● **Assigned task**:
For this exercise, write out exactly the lines of the material from the one containing "智能睡眠节律调节优化系统 - 节律一致性分析功能说明" through the end, both ends included, and nothing more.

● **Dataset records**:

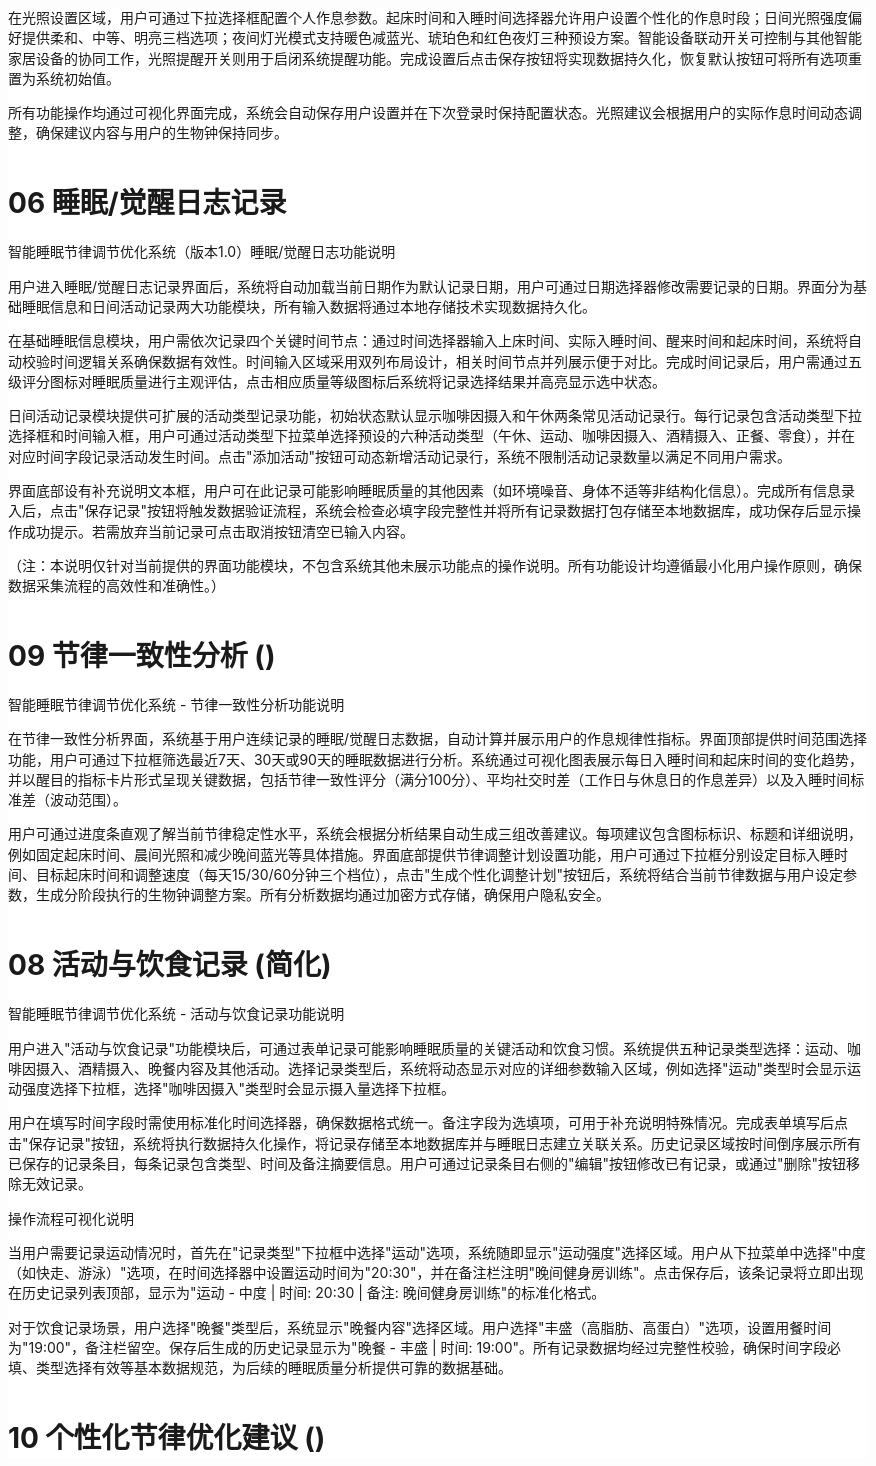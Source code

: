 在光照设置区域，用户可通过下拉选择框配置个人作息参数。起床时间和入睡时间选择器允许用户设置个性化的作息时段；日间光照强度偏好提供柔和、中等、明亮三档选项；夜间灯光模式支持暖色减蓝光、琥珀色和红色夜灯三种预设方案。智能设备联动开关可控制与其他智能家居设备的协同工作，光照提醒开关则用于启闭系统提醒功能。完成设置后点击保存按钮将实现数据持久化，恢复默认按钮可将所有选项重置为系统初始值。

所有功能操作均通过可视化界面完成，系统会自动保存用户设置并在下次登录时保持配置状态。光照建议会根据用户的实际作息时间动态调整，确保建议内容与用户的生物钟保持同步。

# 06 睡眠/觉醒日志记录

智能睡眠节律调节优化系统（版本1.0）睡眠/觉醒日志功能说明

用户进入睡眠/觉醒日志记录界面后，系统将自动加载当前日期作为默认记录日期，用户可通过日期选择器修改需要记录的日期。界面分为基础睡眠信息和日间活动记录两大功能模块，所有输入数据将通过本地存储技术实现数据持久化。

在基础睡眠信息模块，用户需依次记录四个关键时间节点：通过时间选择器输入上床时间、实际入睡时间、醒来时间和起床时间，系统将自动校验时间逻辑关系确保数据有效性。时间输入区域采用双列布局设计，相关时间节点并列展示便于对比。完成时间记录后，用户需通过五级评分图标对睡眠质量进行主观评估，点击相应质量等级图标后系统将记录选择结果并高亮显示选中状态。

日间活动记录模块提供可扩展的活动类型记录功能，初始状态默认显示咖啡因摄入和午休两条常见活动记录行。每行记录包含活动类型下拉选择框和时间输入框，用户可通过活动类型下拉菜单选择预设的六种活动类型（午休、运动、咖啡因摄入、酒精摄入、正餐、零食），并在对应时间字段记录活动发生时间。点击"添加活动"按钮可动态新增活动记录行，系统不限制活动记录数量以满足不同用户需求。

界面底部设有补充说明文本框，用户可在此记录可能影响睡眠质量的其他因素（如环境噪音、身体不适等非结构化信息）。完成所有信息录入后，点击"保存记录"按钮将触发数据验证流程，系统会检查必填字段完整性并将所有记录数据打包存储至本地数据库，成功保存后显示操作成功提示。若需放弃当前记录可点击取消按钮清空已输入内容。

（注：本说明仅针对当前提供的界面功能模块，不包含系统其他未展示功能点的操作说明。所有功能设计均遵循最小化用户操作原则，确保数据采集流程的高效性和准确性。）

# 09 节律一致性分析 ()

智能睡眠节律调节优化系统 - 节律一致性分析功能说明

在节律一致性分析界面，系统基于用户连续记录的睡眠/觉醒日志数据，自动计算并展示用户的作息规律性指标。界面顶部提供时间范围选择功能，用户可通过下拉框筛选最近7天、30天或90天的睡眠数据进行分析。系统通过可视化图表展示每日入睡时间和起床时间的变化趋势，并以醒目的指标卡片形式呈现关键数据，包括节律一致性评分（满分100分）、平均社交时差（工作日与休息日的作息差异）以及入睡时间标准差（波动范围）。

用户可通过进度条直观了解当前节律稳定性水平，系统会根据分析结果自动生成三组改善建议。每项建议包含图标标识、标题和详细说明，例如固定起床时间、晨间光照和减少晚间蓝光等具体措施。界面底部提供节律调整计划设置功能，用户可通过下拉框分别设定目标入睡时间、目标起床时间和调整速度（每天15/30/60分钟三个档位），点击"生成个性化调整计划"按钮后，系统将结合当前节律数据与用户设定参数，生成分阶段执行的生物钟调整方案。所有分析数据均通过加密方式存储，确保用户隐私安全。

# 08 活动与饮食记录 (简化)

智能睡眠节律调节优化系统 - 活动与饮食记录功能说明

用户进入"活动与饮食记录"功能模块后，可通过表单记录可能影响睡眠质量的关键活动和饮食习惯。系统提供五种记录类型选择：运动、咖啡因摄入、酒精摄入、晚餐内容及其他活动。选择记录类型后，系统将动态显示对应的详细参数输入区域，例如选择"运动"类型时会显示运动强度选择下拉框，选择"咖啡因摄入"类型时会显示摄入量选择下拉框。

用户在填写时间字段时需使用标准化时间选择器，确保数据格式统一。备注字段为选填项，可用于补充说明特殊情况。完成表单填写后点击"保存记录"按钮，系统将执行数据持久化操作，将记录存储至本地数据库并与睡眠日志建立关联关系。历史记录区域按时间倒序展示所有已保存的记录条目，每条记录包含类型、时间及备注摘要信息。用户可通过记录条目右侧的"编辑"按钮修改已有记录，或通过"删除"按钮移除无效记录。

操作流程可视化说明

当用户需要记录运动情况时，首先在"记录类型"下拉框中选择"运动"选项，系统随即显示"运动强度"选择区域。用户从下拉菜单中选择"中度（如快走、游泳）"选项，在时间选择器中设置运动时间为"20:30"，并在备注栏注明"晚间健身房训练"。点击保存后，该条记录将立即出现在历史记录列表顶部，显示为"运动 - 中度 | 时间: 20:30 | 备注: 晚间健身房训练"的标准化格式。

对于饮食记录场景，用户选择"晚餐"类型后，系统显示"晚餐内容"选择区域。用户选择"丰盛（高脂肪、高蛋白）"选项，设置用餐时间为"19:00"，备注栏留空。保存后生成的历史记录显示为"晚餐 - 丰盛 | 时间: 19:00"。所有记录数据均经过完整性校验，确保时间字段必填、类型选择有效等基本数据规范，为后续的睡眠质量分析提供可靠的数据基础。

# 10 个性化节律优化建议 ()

● **Answer space**:
智能睡眠节律调节优化系统 - 节律一致性分析功能说明

在节律一致性分析界面，系统基于用户连续记录的睡眠/觉醒日志数据，自动计算并展示用户的作息规律性指标。界面顶部提供时间范围选择功能，用户可通过下拉框筛选最近7天、30天或90天的睡眠数据进行分析。系统通过可视化图表展示每日入睡时间和起床时间的变化趋势，并以醒目的指标卡片形式呈现关键数据，包括节律一致性评分（满分100分）、平均社交时差（工作日与休息日的作息差异）以及入睡时间标准差（波动范围）。

用户可通过进度条直观了解当前节律稳定性水平，系统会根据分析结果自动生成三组改善建议。每项建议包含图标标识、标题和详细说明，例如固定起床时间、晨间光照和减少晚间蓝光等具体措施。界面底部提供节律调整计划设置功能，用户可通过下拉框分别设定目标入睡时间、目标起床时间和调整速度（每天15/30/60分钟三个档位），点击"生成个性化调整计划"按钮后，系统将结合当前节律数据与用户设定参数，生成分阶段执行的生物钟调整方案。所有分析数据均通过加密方式存储，确保用户隐私安全。

# 08 活动与饮食记录 (简化)

智能睡眠节律调节优化系统 - 活动与饮食记录功能说明

用户进入"活动与饮食记录"功能模块后，可通过表单记录可能影响睡眠质量的关键活动和饮食习惯。系统提供五种记录类型选择：运动、咖啡因摄入、酒精摄入、晚餐内容及其他活动。选择记录类型后，系统将动态显示对应的详细参数输入区域，例如选择"运动"类型时会显示运动强度选择下拉框，选择"咖啡因摄入"类型时会显示摄入量选择下拉框。

用户在填写时间字段时需使用标准化时间选择器，确保数据格式统一。备注字段为选填项，可用于补充说明特殊情况。完成表单填写后点击"保存记录"按钮，系统将执行数据持久化操作，将记录存储至本地数据库并与睡眠日志建立关联关系。历史记录区域按时间倒序展示所有已保存的记录条目，每条记录包含类型、时间及备注摘要信息。用户可通过记录条目右侧的"编辑"按钮修改已有记录，或通过"删除"按钮移除无效记录。

操作流程可视化说明

当用户需要记录运动情况时，首先在"记录类型"下拉框中选择"运动"选项，系统随即显示"运动强度"选择区域。用户从下拉菜单中选择"中度（如快走、游泳）"选项，在时间选择器中设置运动时间为"20:30"，并在备注栏注明"晚间健身房训练"。点击保存后，该条记录将立即出现在历史记录列表顶部，显示为"运动 - 中度 | 时间: 20:30 | 备注: 晚间健身房训练"的标准化格式。

对于饮食记录场景，用户选择"晚餐"类型后，系统显示"晚餐内容"选择区域。用户选择"丰盛（高脂肪、高蛋白）"选项，设置用餐时间为"19:00"，备注栏留空。保存后生成的历史记录显示为"晚餐 - 丰盛 | 时间: 19:00"。所有记录数据均经过完整性校验，确保时间字段必填、类型选择有效等基本数据规范，为后续的睡眠质量分析提供可靠的数据基础。

# 10 个性化节律优化建议 ()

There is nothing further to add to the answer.